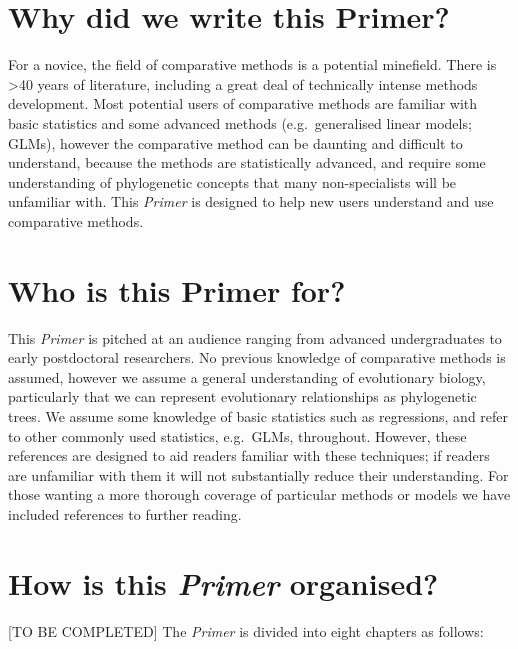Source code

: \documentclass[]{book}
\begin{document}
\section*{Why did we write this
Primer?}\label{why-did-we-write-this-primer}

For a novice, the field of comparative methods is a potential minefield.
There is \textgreater{}40 years of literature, including a great deal of
technically intense methods development. Most potential users of
comparative methods are familiar with basic statistics and some advanced
methods (e.g.~generalised linear models; GLMs), however the comparative
method can be daunting and difficult to understand, because the methods
are statistically advanced, and require some understanding of
phylogenetic concepts that many non-specialists will be unfamiliar with.
This \emph{Primer} is designed to help new users understand and use
comparative methods.

\section*{Who is this Primer for?}\label{who-is-this-primer-for}

This \emph{Primer} is pitched at an audience ranging from advanced
undergraduates to early postdoctoral researchers. No previous knowledge
of comparative methods is assumed, however we assume a general
understanding of evolutionary biology, particularly that we can
represent evolutionary relationships as phylogenetic trees. We assume
some knowledge of basic statistics such as regressions, and refer to
other commonly used statistics, e.g.~GLMs, throughout. However, these
references are designed to aid readers familiar with these techniques;
if readers are unfamiliar with them it will not substantially reduce
their understanding. For those wanting a more thorough coverage of
particular methods or models we have included references to further
reading.

\section*{\texorpdfstring{How is this \emph{Primer}
organised?}{How is this Primer organised?}}\label{how-is-this-primer-organised}

{[}TO BE COMPLETED{]} The \emph{Primer} is divided into eight chapters
as follows:
\end{document}
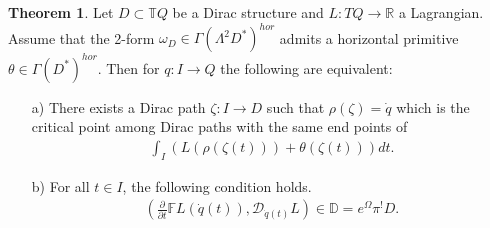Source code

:\documentclass[a4paper,12pt]{amsart}
\theoremstyle{definition}
\newtheorem{Theorem}[Definition]{Theorem}
\begin{document}
 
 
 
 \begin{Theorem}
 \label{theorem-ILS}
 Let $D\subset \mathbb TQ$ be a Dirac structure and $L:TQ\to\mathbb R$ a Lagrangian. Assume that the 2-form $\omega_D\in \Gamma(\Lambda^2D^*)^{hor}$ admits a {horizontal} primitive $\theta\in \Gamma(D^*)^{hor}$. Then for $q :I\to Q$ the following are equivalent:
 \begin{enumerate}
     \item[a)] There exists a Dirac path $\zeta: I \to D$ such that $ \rho(\zeta)=\dot q$ which is the critical point among Dirac paths with the same end points of
     \begin{align} \label{eq:ILS-functional} \int_I (L (\rho(\zeta(t))) + \theta (\zeta(t)))  dt .\end{align}
      \item[b)] For all $t\in I$, the following condition holds.
      \begin{align}\label{eq:graphcondition}
          \left(\frac{\partial }{\partial t}\mathbb FL(\dot q(t)), \mathcal D_{\dot q(t)}L\right)\in \mathbb D=e^\Omega\pi^!D.
      \end{align} 
 \end{enumerate}
 
 \end{Theorem}
\end{document}
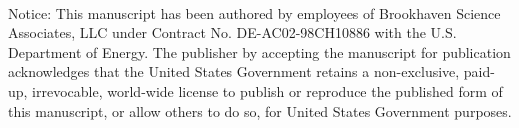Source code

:\documentclass[a4paper]{jpconf}
\begin{document}



~

Notice:
This manuscript has been authored by employees of Brookhaven Science Associates,
LLC under Contract No. DE-AC02-98CH10886 with the U.S. Department of Energy.
The publisher by accepting the manuscript for publication acknowledges
that the United States Government retains a non-exclusive, paid-up, irrevocable,
world-wide license to publish or reproduce the published form of this manuscript,
or allow others to do so, for United States Government purposes.
\end{document}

^^^^^^^^

▸ WHAT YOU SHOULD DO
Report the number of lines in the records above that include "United", leaving out any other words.

▸ RESULT
2